God’s Delights
“Who is a God like unto Thee, that pardoneth iniquity, and passeth by the transgression of the remnant of His heritage? He retaineth not His anger forever, because He delighteth in mercy.” Micah 7:18
I don’t hear folks use the term “delight” very often. Webster’s Dictionary defines “delight” as “to give great joy or pleasure; be highly pleased”. Many years ago, not long after my husband and I married, we invited his parents and sister over for dinner. I don’t even remember what we served, but I do remember my mother-in-law exclaiming, “Your biscuits are delightful”. No one had ever claimed anything that I cooked as “delightful”. I wasn’t the greatest cook in the world, but my husband was pleased with my cooking, so that was all that mattered. I could do a pretty good Thanksgiving feast, but I could not make dressing like my mother made, so I used Stovetop. I also served the cranberry sauce that is shaped like a can! Everything else was made from scratch. Those were the good old days.
The terms “delight” and “delighted” are found in scripture several times. When Joshua and the Hebrew people were preparing to enter the promised land, the spies returned with good news that the land was exceedingly good. Joshua spoke to the people and said, “If the LORD delight in us, then He will bring us into this land, and give it us; a land which floweth with milk and honey” (Numbers 14:8). The righteous man’s “delight is in the law of the LORD; and in His law doth he meditate day and night” (Psalm 1:2). The 119th Psalm has several verses in which the Psalmist “delights” himself in God’s law (16,24,35,47,70,77,92,143,174). Proverbs 19:10a states “Delight is not seemly for a fool”. I wasn’t exactly sure what that meant, so I looked in the Message Bible, which said, “Blockheads shouldn’t live on easy street!” Matthew Henry wrote that “A man that has not wisdom and grace has no right nor title to true joy, thus nothing to really delight in.
Micah was an Old Testament prophet who lived in the eighth century B.C. during the reigns of Jotham, Ahaz, and Hezekiah. Like Isaiah, he prophesied about the invasion of Israel by the Assyrians and the captivity of Judah by Babylon. It is interesting to note that his name means “who is like Yahweh?” In ancient times, names meant something. Sometimes a name would actually foretell a person’s future. Not much is known about him, but from his writing, we can see that he must have been a loyal servant of the LORD.

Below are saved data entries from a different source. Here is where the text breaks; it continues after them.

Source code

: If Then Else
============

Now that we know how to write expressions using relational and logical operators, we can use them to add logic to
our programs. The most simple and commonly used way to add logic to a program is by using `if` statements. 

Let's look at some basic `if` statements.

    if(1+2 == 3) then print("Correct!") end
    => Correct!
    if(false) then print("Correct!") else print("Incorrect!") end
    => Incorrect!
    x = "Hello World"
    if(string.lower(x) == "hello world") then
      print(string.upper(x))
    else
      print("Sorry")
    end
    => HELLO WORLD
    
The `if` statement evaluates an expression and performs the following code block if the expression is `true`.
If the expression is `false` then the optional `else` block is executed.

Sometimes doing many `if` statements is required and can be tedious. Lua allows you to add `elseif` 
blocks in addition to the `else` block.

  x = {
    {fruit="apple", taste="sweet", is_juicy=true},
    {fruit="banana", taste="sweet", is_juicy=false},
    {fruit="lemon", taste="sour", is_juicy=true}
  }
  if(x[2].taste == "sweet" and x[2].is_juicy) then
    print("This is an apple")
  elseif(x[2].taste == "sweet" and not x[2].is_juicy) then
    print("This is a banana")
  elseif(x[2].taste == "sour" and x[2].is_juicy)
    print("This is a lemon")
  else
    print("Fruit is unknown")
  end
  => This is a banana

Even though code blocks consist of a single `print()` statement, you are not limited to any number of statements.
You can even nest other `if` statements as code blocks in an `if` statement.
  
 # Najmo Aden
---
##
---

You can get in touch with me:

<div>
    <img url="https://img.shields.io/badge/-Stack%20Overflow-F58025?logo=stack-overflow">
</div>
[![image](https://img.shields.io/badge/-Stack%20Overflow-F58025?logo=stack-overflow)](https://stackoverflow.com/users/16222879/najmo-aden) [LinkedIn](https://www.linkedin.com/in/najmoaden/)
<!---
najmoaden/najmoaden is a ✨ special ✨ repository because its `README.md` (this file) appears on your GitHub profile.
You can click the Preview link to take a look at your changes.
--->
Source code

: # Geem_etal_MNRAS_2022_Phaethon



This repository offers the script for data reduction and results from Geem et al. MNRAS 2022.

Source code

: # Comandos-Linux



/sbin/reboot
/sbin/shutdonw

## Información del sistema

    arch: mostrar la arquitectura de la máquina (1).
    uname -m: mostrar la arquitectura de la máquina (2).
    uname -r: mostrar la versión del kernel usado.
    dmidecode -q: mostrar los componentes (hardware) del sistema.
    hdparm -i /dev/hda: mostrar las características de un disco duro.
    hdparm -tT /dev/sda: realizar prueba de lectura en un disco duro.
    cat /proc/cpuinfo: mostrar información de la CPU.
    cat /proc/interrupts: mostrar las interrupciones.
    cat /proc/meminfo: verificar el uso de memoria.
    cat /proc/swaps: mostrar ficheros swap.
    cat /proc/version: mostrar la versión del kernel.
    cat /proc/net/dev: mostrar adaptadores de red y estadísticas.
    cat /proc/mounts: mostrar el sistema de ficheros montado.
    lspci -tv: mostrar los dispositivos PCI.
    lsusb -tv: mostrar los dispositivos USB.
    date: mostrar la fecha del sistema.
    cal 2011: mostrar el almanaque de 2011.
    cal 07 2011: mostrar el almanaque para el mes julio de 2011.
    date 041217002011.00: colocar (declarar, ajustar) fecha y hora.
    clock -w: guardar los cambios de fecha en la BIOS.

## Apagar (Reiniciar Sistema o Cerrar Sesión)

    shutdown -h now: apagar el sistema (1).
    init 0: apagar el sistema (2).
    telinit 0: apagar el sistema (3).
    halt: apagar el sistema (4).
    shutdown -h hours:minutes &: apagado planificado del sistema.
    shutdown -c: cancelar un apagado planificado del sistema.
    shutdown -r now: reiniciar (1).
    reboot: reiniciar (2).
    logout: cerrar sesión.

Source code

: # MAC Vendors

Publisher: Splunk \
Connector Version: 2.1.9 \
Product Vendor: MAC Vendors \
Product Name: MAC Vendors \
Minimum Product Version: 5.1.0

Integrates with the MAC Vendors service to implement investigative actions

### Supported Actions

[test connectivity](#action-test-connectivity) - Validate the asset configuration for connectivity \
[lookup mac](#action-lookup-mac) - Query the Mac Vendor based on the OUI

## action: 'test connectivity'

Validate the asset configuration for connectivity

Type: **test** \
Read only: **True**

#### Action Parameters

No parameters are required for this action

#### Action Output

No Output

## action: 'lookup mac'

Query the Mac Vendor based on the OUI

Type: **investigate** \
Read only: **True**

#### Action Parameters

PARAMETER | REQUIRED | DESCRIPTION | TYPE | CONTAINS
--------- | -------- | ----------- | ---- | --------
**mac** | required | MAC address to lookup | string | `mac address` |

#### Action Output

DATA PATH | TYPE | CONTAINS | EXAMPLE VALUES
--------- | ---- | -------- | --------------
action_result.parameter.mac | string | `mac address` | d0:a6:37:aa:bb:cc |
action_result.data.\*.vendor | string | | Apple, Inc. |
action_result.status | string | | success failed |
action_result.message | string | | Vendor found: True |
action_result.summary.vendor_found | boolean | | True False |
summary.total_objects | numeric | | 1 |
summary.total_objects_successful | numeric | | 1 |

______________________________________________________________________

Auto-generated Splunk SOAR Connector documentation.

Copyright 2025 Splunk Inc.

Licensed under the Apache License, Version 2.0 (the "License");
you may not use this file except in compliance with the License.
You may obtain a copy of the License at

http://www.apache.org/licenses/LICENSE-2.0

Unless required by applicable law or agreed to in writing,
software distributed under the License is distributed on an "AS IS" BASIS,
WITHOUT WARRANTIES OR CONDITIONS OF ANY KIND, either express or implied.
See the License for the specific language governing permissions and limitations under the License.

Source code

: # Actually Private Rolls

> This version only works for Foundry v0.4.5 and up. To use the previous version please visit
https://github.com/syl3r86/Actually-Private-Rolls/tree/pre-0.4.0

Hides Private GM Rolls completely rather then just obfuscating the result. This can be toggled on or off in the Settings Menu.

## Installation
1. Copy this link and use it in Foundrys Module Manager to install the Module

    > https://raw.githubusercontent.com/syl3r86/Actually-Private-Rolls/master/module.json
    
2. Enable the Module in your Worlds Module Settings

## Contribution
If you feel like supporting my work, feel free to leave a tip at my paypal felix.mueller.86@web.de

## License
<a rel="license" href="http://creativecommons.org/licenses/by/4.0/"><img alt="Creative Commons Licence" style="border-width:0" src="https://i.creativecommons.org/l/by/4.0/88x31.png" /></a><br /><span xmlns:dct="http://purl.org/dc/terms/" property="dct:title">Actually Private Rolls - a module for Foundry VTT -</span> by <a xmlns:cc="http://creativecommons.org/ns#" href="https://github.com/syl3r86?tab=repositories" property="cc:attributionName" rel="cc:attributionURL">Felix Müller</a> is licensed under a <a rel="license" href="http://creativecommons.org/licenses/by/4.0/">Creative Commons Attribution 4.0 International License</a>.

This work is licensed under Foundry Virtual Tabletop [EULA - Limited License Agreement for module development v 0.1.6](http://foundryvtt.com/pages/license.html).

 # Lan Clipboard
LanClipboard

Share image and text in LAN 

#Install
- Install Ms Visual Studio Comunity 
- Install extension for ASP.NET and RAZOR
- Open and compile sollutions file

The above verse taken from Micah’s prophecy was written as a praise to God for there is no god like Jehovah. Only He can pardon sins and cleanse a sinner as if the sinner had never sinned. God is angry at sin because of the harm it does to people, but His mercy is greater than His anger. Because of His compassion, He made a way whereby sinners could be reconciled back to Him. Giving One’s only Son to die for all of us sinners could only be done by Someone with unlimited mercy and love.
The verse states that God “delights” in mercy, that is, it gives Him great joy to give mercy upon those whom He pleases to give mercy. Several times in the Psalms, it is declared that God’s mercy endures forever. He will never run out of mercy. How easy is it for us to extend mercy to others? Sometimes we would rather take revenge upon another for something that they did to us, to get back at them, to make them see what it was like to feel like we felt when they betrayed us, but that’s not what God did. Look at all the uncountable times that men and women betrayed their Creator, yet He still has mercy available to them. Even when Jesus was hanging on the cross, He had mercy on those who hated Him. He asked His Father to forgive them (Luke 23:34). Grace is getting what we don’t deserve, but mercy is not getting what we do deserve. That is certainly something to delight in.